_Saved entries_
>>>
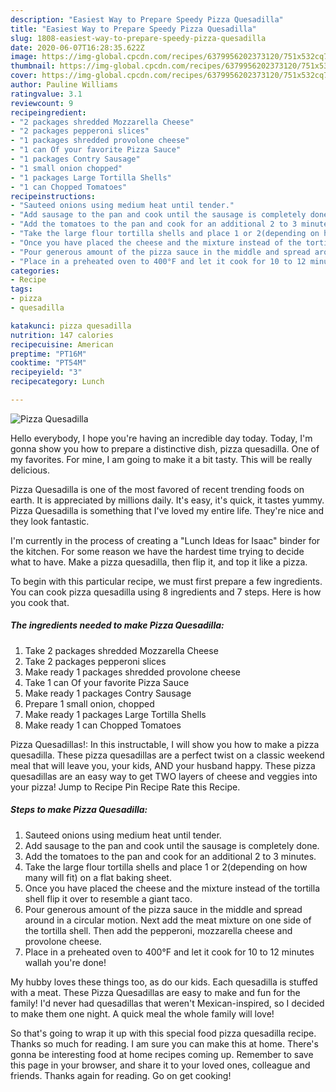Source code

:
 ```yaml
---
description: "Easiest Way to Prepare Speedy Pizza Quesadilla"
title: "Easiest Way to Prepare Speedy Pizza Quesadilla"
slug: 1808-easiest-way-to-prepare-speedy-pizza-quesadilla
date: 2020-06-07T16:28:35.622Z
image: https://img-global.cpcdn.com/recipes/6379956202373120/751x532cq70/pizza-quesadilla-recipe-main-photo.jpg
thumbnail: https://img-global.cpcdn.com/recipes/6379956202373120/751x532cq70/pizza-quesadilla-recipe-main-photo.jpg
cover: https://img-global.cpcdn.com/recipes/6379956202373120/751x532cq70/pizza-quesadilla-recipe-main-photo.jpg
author: Pauline Williams
ratingvalue: 3.1
reviewcount: 9
recipeingredient:
- "2 packages shredded Mozzarella Cheese"
- "2 packages pepperoni slices"
- "1 packages shredded provolone cheese"
- "1 can Of your favorite Pizza Sauce"
- "1 packages Contry Sausage"
- "1 small onion chopped"
- "1 packages Large Tortilla Shells"
- "1 can Chopped Tomatoes"
recipeinstructions:
- "Sauteed onions using medium heat until tender."
- "Add sausage to the pan and cook until the sausage is completely done."
- "Add the tomatoes to the pan and cook for an additional 2 to 3 minutes."
- "Take the large flour tortilla shells and place 1 or 2(depending on how many will fit) on a flat baking sheet."
- "Once you have placed the cheese and the mixture instead of the tortilla shell flip it over to resemble a giant taco."
- "Pour generous amount of the pizza sauce in the middle and spread around in a circular motion. Next add the meat mixture on one side of the tortilla shell. Then add the pepperoni, mozzarella cheese and provolone cheese."
- "Place in a preheated oven to 400°F and let it cook for 10 to 12 minutes wallah you&#39;re done!"
categories:
- Recipe
tags:
- pizza
- quesadilla

katakunci: pizza quesadilla 
nutrition: 147 calories
recipecuisine: American
preptime: "PT16M"
cooktime: "PT54M"
recipeyield: "3"
recipecategory: Lunch

---
```



![Pizza Quesadilla](https://img-global.cpcdn.com/recipes/6379956202373120/751x532cq70/pizza-quesadilla-recipe-main-photo.jpg)

Hello everybody, I hope you're having an incredible day today. Today, I'm gonna show you how to prepare a distinctive dish, pizza quesadilla. One of my favorites. For mine, I am going to make it a bit tasty. This will be really delicious.

Pizza Quesadilla is one of the most favored of recent trending foods on earth. It is appreciated by millions daily. It's easy, it's quick, it tastes yummy. Pizza Quesadilla is something that I've loved my entire life. They're nice and they look fantastic.

I&#39;m currently in the process of creating a &#34;Lunch Ideas for Isaac&#34; binder for the kitchen. For some reason we have the hardest time trying to decide what to have. Make a pizza quesadilla, then flip it, and top it like a pizza.


To begin with this particular recipe, we must first prepare a few ingredients. You can cook pizza quesadilla using 8 ingredients and 7 steps. Here is how you cook that.

<!--inarticleads1-->

##### The ingredients needed to make Pizza Quesadilla:

1. Take 2 packages shredded Mozzarella Cheese
1. Take 2 packages pepperoni slices
1. Make ready 1 packages shredded provolone cheese
1. Take 1 can Of your favorite Pizza Sauce
1. Make ready 1 packages Contry Sausage
1. Prepare 1 small onion, chopped
1. Make ready 1 packages Large Tortilla Shells
1. Make ready 1 can Chopped Tomatoes


Pizza Quesadillas!: In this instructable, I will show you how to make a pizza quesadilla. These pizza quesadillas are a perfect twist on a classic weekend meal that will leave you, your kids, AND your husband happy. These pizza quesadillas are an easy way to get TWO layers of cheese and veggies into your pizza! Jump to Recipe Pin Recipe Rate this Recipe. 

<!--inarticleads2-->

##### Steps to make Pizza Quesadilla:

1. Sauteed onions using medium heat until tender.
1. Add sausage to the pan and cook until the sausage is completely done.
1. Add the tomatoes to the pan and cook for an additional 2 to 3 minutes.
1. Take the large flour tortilla shells and place 1 or 2(depending on how many will fit) on a flat baking sheet.
1. Once you have placed the cheese and the mixture instead of the tortilla shell flip it over to resemble a giant taco.
1. Pour generous amount of the pizza sauce in the middle and spread around in a circular motion. Next add the meat mixture on one side of the tortilla shell. Then add the pepperoni, mozzarella cheese and provolone cheese.
1. Place in a preheated oven to 400°F and let it cook for 10 to 12 minutes wallah you&#39;re done!


My hubby loves these things too, as do our kids. Each quesadilla is stuffed with a meat. These Pizza Quesadillas are easy to make and fun for the family! I&#39;d never had quesadillas that weren&#39;t Mexican-inspired, so I decided to make them one night. A quick meal the whole family will love! 

So that's going to wrap it up with this special food pizza quesadilla recipe. Thanks so much for reading. I am sure you can make this at home. There's gonna be interesting food at home recipes coming up. Remember to save this page in your browser, and share it to your loved ones, colleague and friends. Thanks again for reading. Go on get cooking!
<<<
_ABOUT THIS EXERCISE_
Where a line of the data holds "Once", show that line.

_WORKED SOLUTION_
- "Once you have placed the cheese and the mixture instead of the tortilla shell flip it over to resemble a giant taco."
1. Once you have placed the cheese and the mixture instead of the tortilla shell flip it over to resemble a giant taco.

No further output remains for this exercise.